__Stored data__.
————
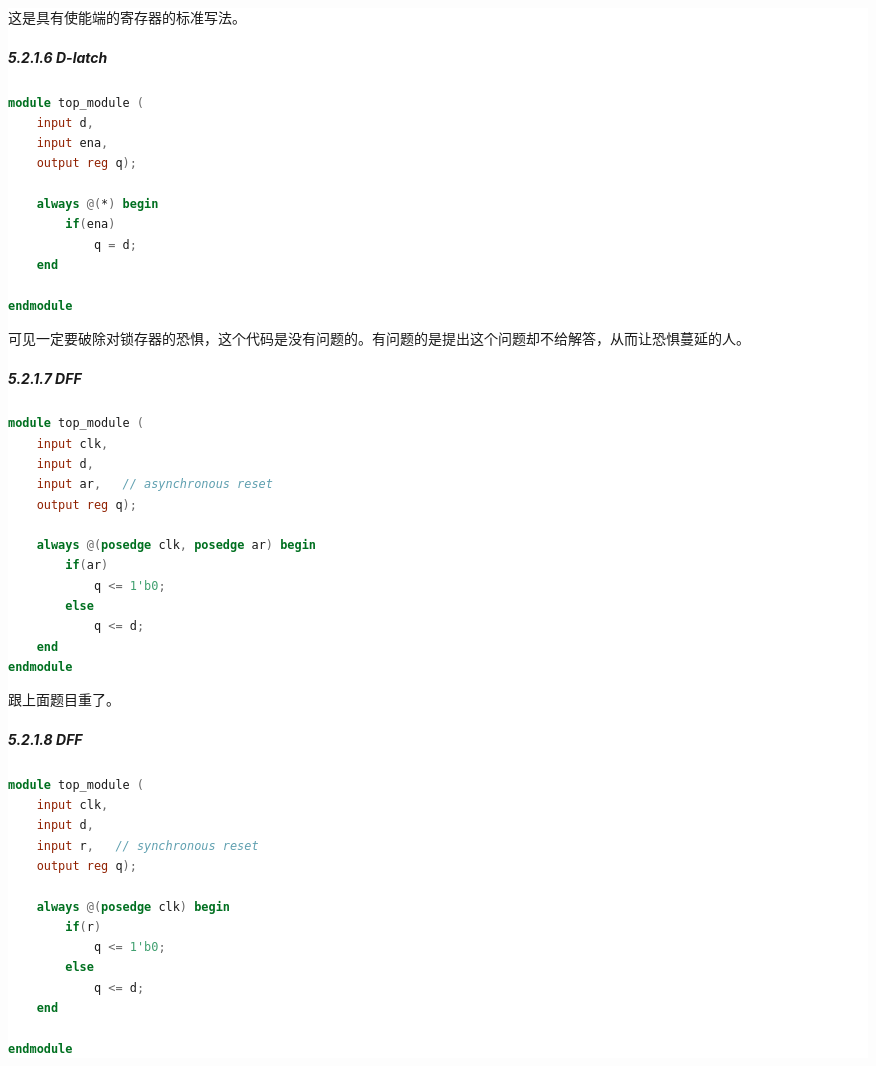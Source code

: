 这是具有使能端的寄存器的标准写法。

##### 5.2.1.6 D-latch

```verilog
module top_module (
    input d, 
    input ena,
    output reg q);

    always @(*) begin
        if(ena)
            q = d;
    end
    
endmodule
```

可见一定要破除对锁存器的恐惧，这个代码是没有问题的。有问题的是提出这个问题却不给解答，从而让恐惧蔓延的人。

##### 5.2.1.7 DFF

```verilog
module top_module (
    input clk,
    input d, 
    input ar,   // asynchronous reset
    output reg q);
    
    always @(posedge clk, posedge ar) begin
        if(ar)
            q <= 1'b0;
        else
			q <= d;
    end
endmodule
```

跟上面题目重了。

##### 5.2.1.8 DFF

```verilog
module top_module (
    input clk,
    input d, 
    input r,   // synchronous reset
    output reg q);

    always @(posedge clk) begin
        if(r)
            q <= 1'b0;
        else
            q <= d;
    end
    
endmodule
```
————
__Requirement__.
For each line in the entries that holds "begin", return that line.

__Exercise result__.
    always @(*) begin
    always @(posedge clk, posedge ar) begin
    always @(posedge clk) begin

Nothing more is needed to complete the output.